A neoplastic cell population is the progeny of a single cell with a genetic insult, by virtue of fixed inactivation, all the cells contain the same (either the paternal or the maternal) X-chromosome in the active or inactive state. Thus, if only one X-chromosome can be shown to be active in all the cells of a tissue sample, this is evidence of clonality.

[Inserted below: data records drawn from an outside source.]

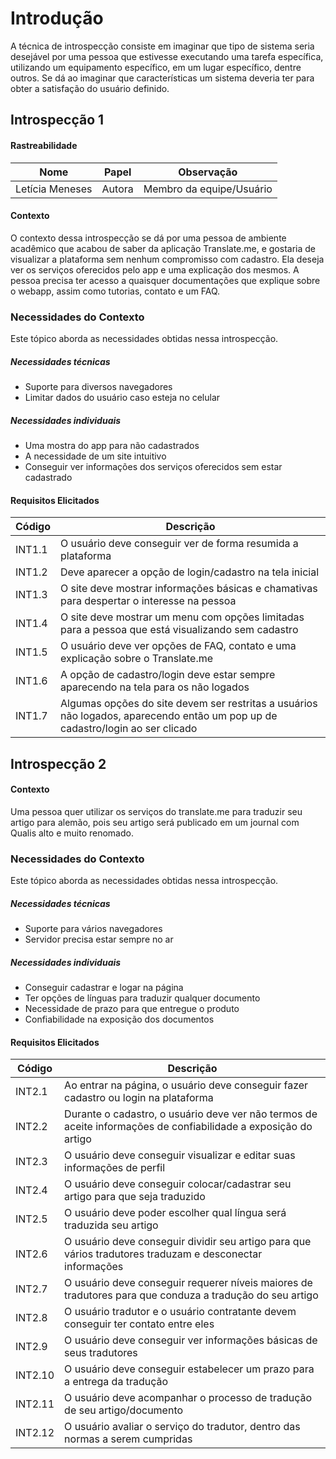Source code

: # Introdução

A técnica de
introspecção consiste em imaginar que tipo de sistema seria desejável por uma pessoa
que estivesse executando uma tarefa específica, utilizando um equipamento específico, em um lugar específico, dentre outros. Se dá ao imaginar que características um sistema deveria ter para obter
a satisfação do usuário definido.

## Introspecção 1

#### Rastreabilidade

| Nome | Papel | Observação |
|--|--|--|
| Letícia Meneses | Autora | Membro da equipe/Usuário |

#### Contexto

O contexto dessa introspecção se dá por uma pessoa de ambiente acadêmico que acabou de saber da aplicação Translate.me, e gostaria de visualizar a plataforma sem nenhum compromisso com cadastro. Ela deseja ver os serviços oferecidos pelo app e uma explicação dos mesmos. A pessoa precisa ter acesso a quaisquer documentações que explique sobre o webapp, assim como tutorias, contato e um FAQ.

### Necessidades do Contexto

Este tópico aborda as necessidades obtidas nessa introspecção.

##### Necessidades técnicas
* Suporte para diversos navegadores
* Limitar dados do usuário caso esteja no celular
##### Necessidades individuais
* Uma mostra do app para não cadastrados
* A necessidade de um site intuitivo
* Conseguir ver informações dos serviços oferecidos sem estar cadastrado
#### Requisitos Elicitados

| Código | Descrição |
|--|--|
|INT1.1 | O usuário deve conseguir ver de forma resumida a plataforma
| INT1.2 | Deve aparecer a opção de login/cadastro na tela inicial
| INT1.3 |O site deve mostrar informações básicas e chamativas para despertar o interesse na pessoa
| INT1.4 | O site deve mostrar um menu com opções limitadas para a pessoa que está visualizando sem cadastro
| INT1.5 | O usuário deve ver opções de FAQ, contato e uma explicação sobre o Translate.me
| INT1.6 | A opção de cadastro/login deve estar sempre aparecendo na tela para os não logados
| INT1.7 | Algumas opções do site devem ser restritas a usuários não logados, aparecendo então um pop up de cadastro/login ao ser clicado


## Introspecção 2

#### Contexto

Uma pessoa quer utilizar os serviços do translate.me para traduzir seu artigo para alemão, pois seu artigo será publicado em um journal com Qualis alto e muito renomado.

### Necessidades do Contexto

Este tópico aborda as necessidades obtidas nessa introspecção.

##### Necessidades técnicas
* Suporte para vários navegadores
* Servidor precisa estar sempre no ar

##### Necessidades individuais
* Conseguir cadastrar e logar na página
* Ter opções de línguas para traduzir qualquer documento
* Necessidade de prazo para que entregue o produto
* Confiabilidade na exposição dos documentos

#### Requisitos Elicitados

| Código | Descrição |
|--|--|
| INT2.1 | Ao entrar na página, o usuário deve conseguir fazer cadastro ou login na plataforma
| INT2.2 |Durante o cadastro, o usuário deve ver não termos de aceite informações de confiabilidade a exposição do artigo
| INT2.3 | O usuário deve conseguir visualizar e editar suas informações de perfil
| INT2.4 | O usuário deve conseguir colocar/cadastrar seu artigo para que seja traduzido
| INT2.5 | O usuário deve poder escolher qual língua será traduzida seu artigo
| INT2.6 | O usuário deve conseguir dividir seu artigo para que vários tradutores traduzam e desconectar informações
| INT2.7 | O usuário deve conseguir requerer níveis maiores de tradutores para que conduza a tradução do seu artigo
| INT2.8 | O usuário tradutor e o usuário contratante devem conseguir ter contato entre eles
| INT2.9 | O usuário deve conseguir ver informações básicas de seus tradutores
| INT2.10 | O usuário deve conseguir estabelecer um prazo para a entrega da tradução
| INT2.11 | O usuário deve acompanhar o processo de tradução de seu artigo/documento
| INT2.12 | O usuário avaliar o serviço do tradutor, dentro das normas a serem cumpridas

Clonality is helpful in differentiation and investigation of pathophysiology of hematologic disorders . Monoclonality usually implies malignant or premalignant disease, so provides strong supportive evidence for the somatic mutation theories of carcinogenesis.
X-chromosome inactivation has been used widely in female individuals to differentiate reactive hyperplasia from the true clonal cell expansion (neoplasia) arising from somatic mutation. X-inactivation analysis can be performed in the absence of any tumor specific markers, which can be useful in any neoplasm. The clonality of a cell population in hematologic disorders can be determined by a number of different approaches including the use of specific clonal markers such as karyotype abnormalities, gene rearrangement, and point mutations. Each of these methods has some limitations . For instance, the karyotype maybe normal in some neoplastic cells, and a chromosome abnormality is informative only if it is present in a majority of metaphases, and antigen receptor gene rearrangement is helpful only in the lymphoid lineage in lymphoproliferative malignancies such as lymphomas. In the absence of specific clonal markers, other methods can be helpful to determine clonality in female patients, including the use of X-linked G6PD protein polymorphisms, variable number of tandems repeats (VNTRs) and short tondems repeats (STRs). All these methods take advantage of random X-chromosome inactivation during embryogenesis. Each of these techniques has some advantages and disadvantages or limitations .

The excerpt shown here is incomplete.